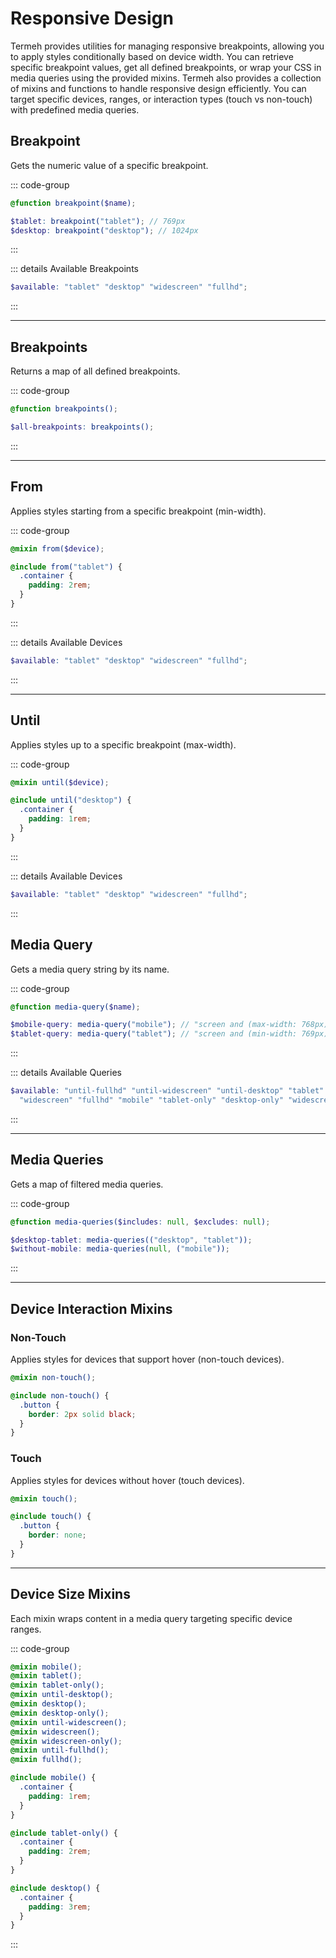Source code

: # Responsive Design

Termeh provides utilities for managing responsive breakpoints, allowing you to apply styles conditionally based on device width. You can retrieve specific breakpoint values, get all defined breakpoints, or wrap your CSS in media queries using the provided mixins. Termeh also provides a collection of mixins and functions to handle responsive design efficiently. You can target specific devices, ranges, or interaction types (touch vs non-touch) with predefined media queries.

## Breakpoint

Gets the numeric value of a specific breakpoint.

::: code-group

```scss [usage.scss]
@function breakpoint($name);
```

```scss [example.scss]
$tablet: breakpoint("tablet"); // 769px
$desktop: breakpoint("desktop"); // 1024px
```

:::

::: details Available Breakpoints

```scss
$available: "tablet" "desktop" "widescreen" "fullhd";
```

:::

---

## Breakpoints

Returns a map of all defined breakpoints.

::: code-group

```scss [usage.scss]
@function breakpoints();
```

```scss [example.scss]
$all-breakpoints: breakpoints();
```

:::

---

## From

Applies styles starting from a specific breakpoint (min-width).

::: code-group

```scss [usage.scss]
@mixin from($device);
```

```scss [example.scss]
@include from("tablet") {
  .container {
    padding: 2rem;
  }
}
```

:::

::: details Available Devices

```scss
$available: "tablet" "desktop" "widescreen" "fullhd";
```

:::

---

## Until

Applies styles up to a specific breakpoint (max-width).

::: code-group

```scss [usage.scss]
@mixin until($device);
```

```scss [example.scss]
@include until("desktop") {
  .container {
    padding: 1rem;
  }
}
```

:::

::: details Available Devices

```scss
$available: "tablet" "desktop" "widescreen" "fullhd";
```

:::

## Media Query

Gets a media query string by its name.

::: code-group

```scss [usage.scss]
@function media-query($name);
```

```scss [example.scss]
$mobile-query: media-query("mobile"); // "screen and (max-width: 768px)"
$tablet-query: media-query("tablet"); // "screen and (min-width: 769px)"
```

:::

::: details Available Queries

```scss
$available: "until-fullhd" "until-widescreen" "until-desktop" "tablet" "desktop"
  "widescreen" "fullhd" "mobile" "tablet-only" "desktop-only" "widescreen-only";
```

:::

---

## Media Queries

Gets a map of filtered media queries.

::: code-group

```scss [usage.scss]
@function media-queries($includes: null, $excludes: null);
```

```scss [example.scss]
$desktop-tablet: media-queries(("desktop", "tablet"));
$without-mobile: media-queries(null, ("mobile"));
```

:::

---

## Device Interaction Mixins

### Non-Touch

Applies styles for devices that support hover (non-touch devices).

```scss [usage.scss]
@mixin non-touch();
```

```scss [example.scss]
@include non-touch() {
  .button {
    border: 2px solid black;
  }
}
```

### Touch

Applies styles for devices without hover (touch devices).

```scss [usage.scss]
@mixin touch();
```

```scss [example.scss]
@include touch() {
  .button {
    border: none;
  }
}
```

---

## Device Size Mixins

Each mixin wraps content in a media query targeting specific device ranges.

::: code-group

```scss [usage.scss]
@mixin mobile();
@mixin tablet();
@mixin tablet-only();
@mixin until-desktop();
@mixin desktop();
@mixin desktop-only();
@mixin until-widescreen();
@mixin widescreen();
@mixin widescreen-only();
@mixin until-fullhd();
@mixin fullhd();
```

```scss [example.scss]
@include mobile() {
  .container {
    padding: 1rem;
  }
}

@include tablet-only() {
  .container {
    padding: 2rem;
  }
}

@include desktop() {
  .container {
    padding: 3rem;
  }
}
```

:::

# Work to complete
Copy out exactly the lines between the line with "Each mixin wraps" and the last line of the entries, counting both of those lines.

# Task answer
Each mixin wraps content in a media query targeting specific device ranges.

::: code-group

```scss [usage.scss]
@mixin mobile();
@mixin tablet();
@mixin tablet-only();
@mixin until-desktop();
@mixin desktop();
@mixin desktop-only();
@mixin until-widescreen();
@mixin widescreen();
@mixin widescreen-only();
@mixin until-fullhd();
@mixin fullhd();
```

```scss [example.scss]
@include mobile() {
  .container {
    padding: 1rem;
  }
}

@include tablet-only() {
  .container {
    padding: 2rem;
  }
}

@include desktop() {
  .container {
    padding: 3rem;
  }
}
```

:::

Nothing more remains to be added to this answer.